We should either create e5m3 and e4m3 as separate type codes, or revamp the float representation altogether (e.g. bfloat16 = float_e8m7, _Float16 = float_e5e10, etc.). Since type code is an exposed part of DataType, we should not reuse the code of bfloat for 8-bit floats.

masahi · April 3, 2023, 7:45pm

RTX 40 series appear to have FP8 support according to https://images.nvidia.com/aem-dam/Solutions/geforce/ada/nvidia-ada-gpu-architecture.pdf

tqchen · April 3, 2023, 8:18pm

Indeed normally a new type code would be desirable.

In this case bfloat is only defined for bits=16 and is not defined for bits=8, so that type code can be reused. If there isa single IEEE standard float8, likely we can just reuse the kFloat flag here.

Agree that perhaps more composable encoding of fp could be interesting, although that would need a bit more thinkings. Mainly on the DLPack compact part.

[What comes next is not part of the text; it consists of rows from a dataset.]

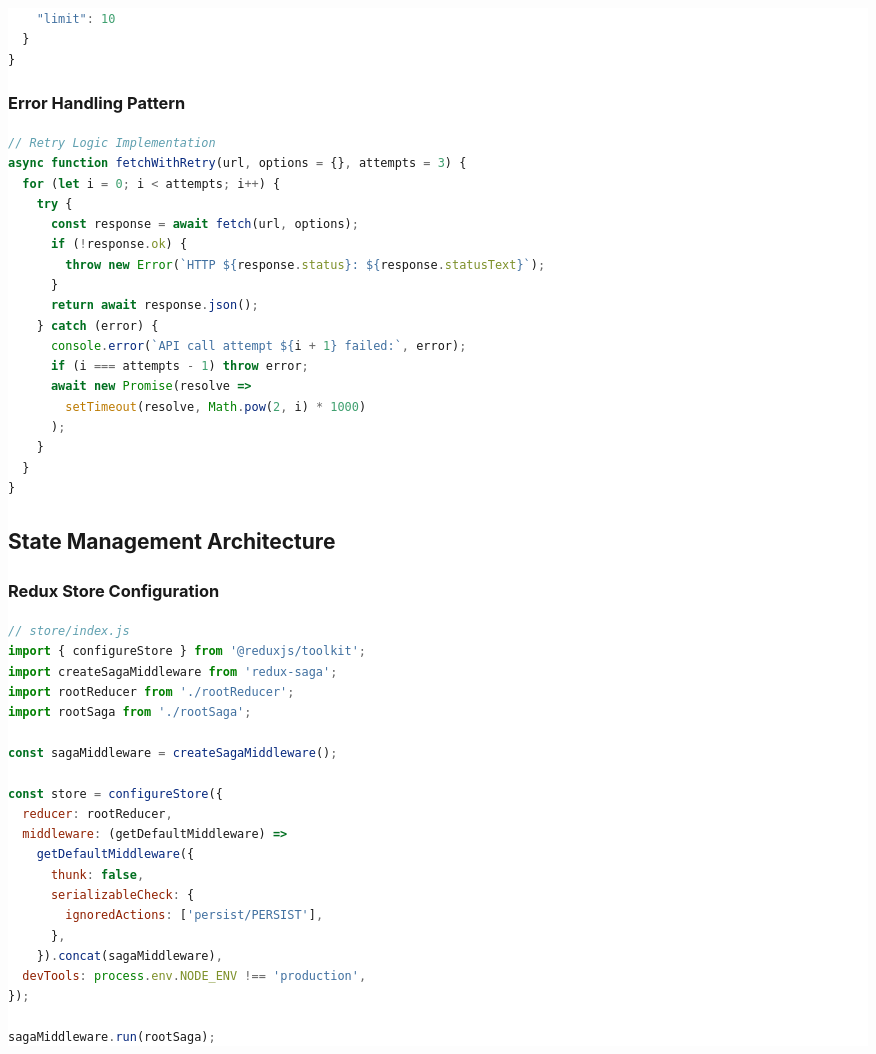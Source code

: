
 ```javascript
    "limit": 10
  }
}
```

### Error Handling Pattern
```javascript
// Retry Logic Implementation
async function fetchWithRetry(url, options = {}, attempts = 3) {
  for (let i = 0; i < attempts; i++) {
    try {
      const response = await fetch(url, options);
      if (!response.ok) {
        throw new Error(`HTTP ${response.status}: ${response.statusText}`);
      }
      return await response.json();
    } catch (error) {
      console.error(`API call attempt ${i + 1} failed:`, error);
      if (i === attempts - 1) throw error;
      await new Promise(resolve => 
        setTimeout(resolve, Math.pow(2, i) * 1000)
      );
    }
  }
}
```

## State Management Architecture

### Redux Store Configuration
```javascript
// store/index.js
import { configureStore } from '@reduxjs/toolkit';
import createSagaMiddleware from 'redux-saga';
import rootReducer from './rootReducer';
import rootSaga from './rootSaga';

const sagaMiddleware = createSagaMiddleware();

const store = configureStore({
  reducer: rootReducer,
  middleware: (getDefaultMiddleware) =>
    getDefaultMiddleware({
      thunk: false,
      serializableCheck: {
        ignoredActions: ['persist/PERSIST'],
      },
    }).concat(sagaMiddleware),
  devTools: process.env.NODE_ENV !== 'production',
});

sagaMiddleware.run(rootSaga);
```


  [content]: [],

kparzysz · April 3, 2023, 9:22pm

Yes, bfloat only makes sense for 16 bits. This is why the type code kBFloat should not be used for anything else (see POLA principle). If we really want some way of representing 8-bit floats, and it can’t wait, we should tack them on to the kFloat, and use some unreasonable non-power-of-2 values for the bits field to distinguish between e5m2 and e4m3.

Edit: To elaborate:

“kBFloat” could be assumed to imply “bits=16”, so it’s not unreasonable to assume that there may be code out there (in some downstream repo) that checks the code ignoring the bits. We don’t want to break it if we don’t have to.
“kFloat” with strange bits would be easy to track down (and refactor later), assuming that we don’t want to introduce new type codes at the moment.

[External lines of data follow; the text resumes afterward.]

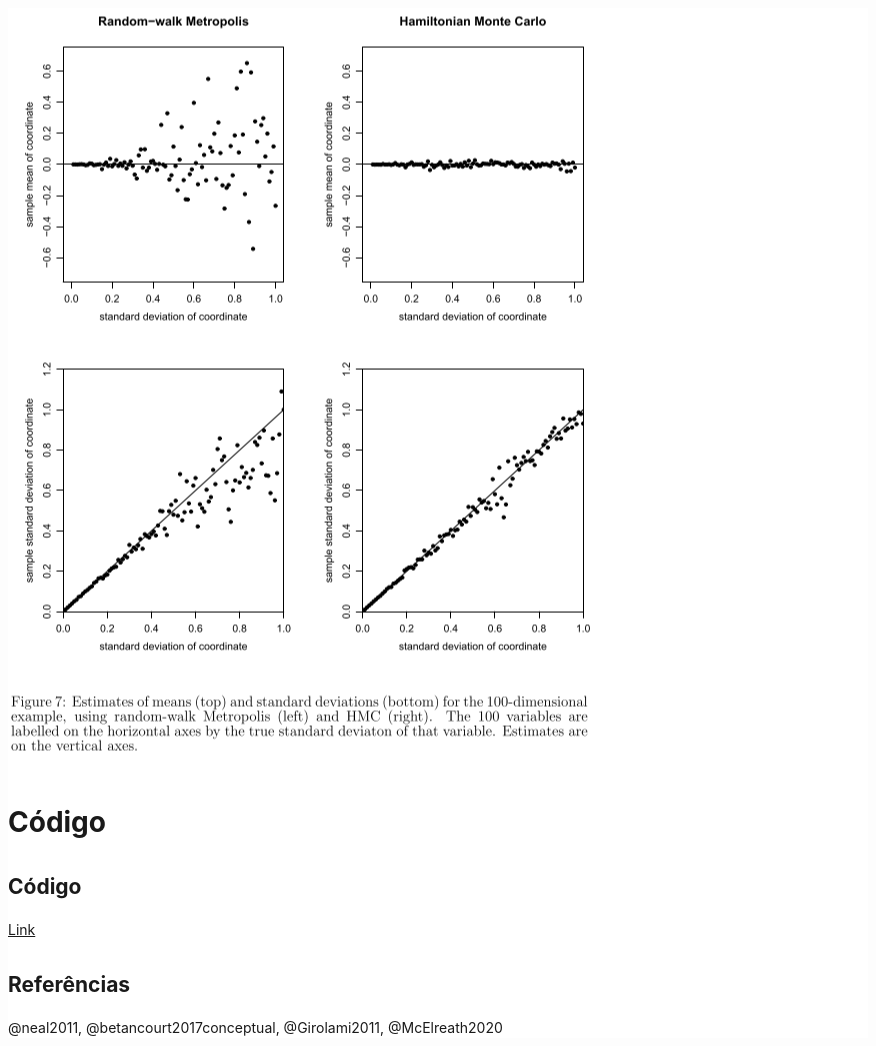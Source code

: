 ![](images/paste-356E7E83.png)

# Código

## Código

[Link](https://mybinder.org/v2/gh/samuelbarbosaa/hmc.git/HEAD?labpath=HMC.ipynb)

## Referências

@neal2011, @betancourt2017conceptual, @Girolami2011, @McElreath2020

tqchen · April 3, 2023, 9:31pm

Get it, don’t have strong feelings on this, i think we can try to have some extra type code in this case to be careful

masahi · May 10, 2023, 11:30am

Good news, FP8 capabilities on Ada are starting to get exposed. See

tqchen · May 17, 2023, 2:14pm

github.com/apache/tvm

[DataType] Initial support of fp8 (e4m3/e5m2)

apache:main ← yzh119:fp8

opened 09:42PM - 16 May 23 UTC

yzh119

+926 -102

# Motivation Recently NVIDIA announced official support of the fp8 data type: e…4m3 and e5m2, the first one has 4 bits for exponent and 3 bits for mantissa while the second one has 5 bits for exponent and 2 bits for mantissa, and NVIDIA encourages using e4m3 for forward and e5m2 (larger dynamic range) for backward. Currently, TVM has no support for these data types, as the first step to support fp8, this PR adds new type codes for `e4m3_float8` and `e5m2_float8`, and implement legalization passes `FP8ComputeLegalize` and `FP8StorageLegalize` so that we can use them for backends that do not have native fp8 support. # Future Work - [ ] Emit CUDA fp8 primitives in CUDA codegen. - [ ] Support `wgmma.mma_async.sync` ptx assembly to use fp8 tensor cores in Ada/Hopper. - [ ] Support fp8 in dlpack. # Notes Infinity and NaN are not handled in our legalization pass (this behavior is the same as our previous BF16 legalization implementation) because it's costly to support them on the software side. It's the user's duty to guarantee that the conversion is safe. # Reference - [FP8 support discussion in TVM forum](https://discuss.tvm.apache.org/t/tvm-support-for-fp8-a-discussion/14656) - [FP8 Formats for Deep Learning](https://arxiv.org/abs/2209.05433) cc @MasterJH5574 @masahi @tqchen @Hzfengsy

LeiWang1999 · April 28, 2024, 3:13pm

A note for those dudes who want to use FP8 codegen with TVM: ensure the Python package ml_dtypes is installed; otherwise, you may encounter issues:

Traceback (most recent call last):
  File "/home/t-leiwang/mlc_workspace/tvm_fp8/instance/fp8_datatype.py", line 820, in <module>
    test_e4m3_conversions()
  File "/home/t-leiwang/mlc_workspace/tvm_fp8/instance/fp8_datatype.py", line 73, in test_e4m3_conversions
    a = tvm.nd.array(np.random.uniform(low=0, high=5, size=64).astype(numpytype), dev)
TypeError: data type 'float8_e4m3fn' not understood

LeiWang1999 · April 29, 2024, 5:34am

[Codegen, CUDA] Add FP8 Tensor Core Codegen by LeiWang1999 · Pull Request #16950 · apache/tvm (github.com)

I’ve made a PR about Tensor Core Support for FP8.